Aim of the task
Filter the entries for the string "http". Copy each line that has it.

Stored items:
+++
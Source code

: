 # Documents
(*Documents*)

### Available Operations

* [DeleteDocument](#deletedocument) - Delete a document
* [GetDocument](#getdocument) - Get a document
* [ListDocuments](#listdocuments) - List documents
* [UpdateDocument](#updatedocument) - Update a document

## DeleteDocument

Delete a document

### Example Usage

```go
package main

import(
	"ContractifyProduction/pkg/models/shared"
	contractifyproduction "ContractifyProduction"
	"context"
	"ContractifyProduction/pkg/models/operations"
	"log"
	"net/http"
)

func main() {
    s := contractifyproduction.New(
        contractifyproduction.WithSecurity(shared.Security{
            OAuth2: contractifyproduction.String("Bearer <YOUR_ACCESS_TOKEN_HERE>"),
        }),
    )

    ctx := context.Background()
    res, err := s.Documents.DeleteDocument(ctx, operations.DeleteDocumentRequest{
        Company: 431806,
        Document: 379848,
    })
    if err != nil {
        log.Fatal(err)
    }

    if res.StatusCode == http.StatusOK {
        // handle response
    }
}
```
+++
Reply
	"net/http"
    if res.StatusCode == http.StatusOK {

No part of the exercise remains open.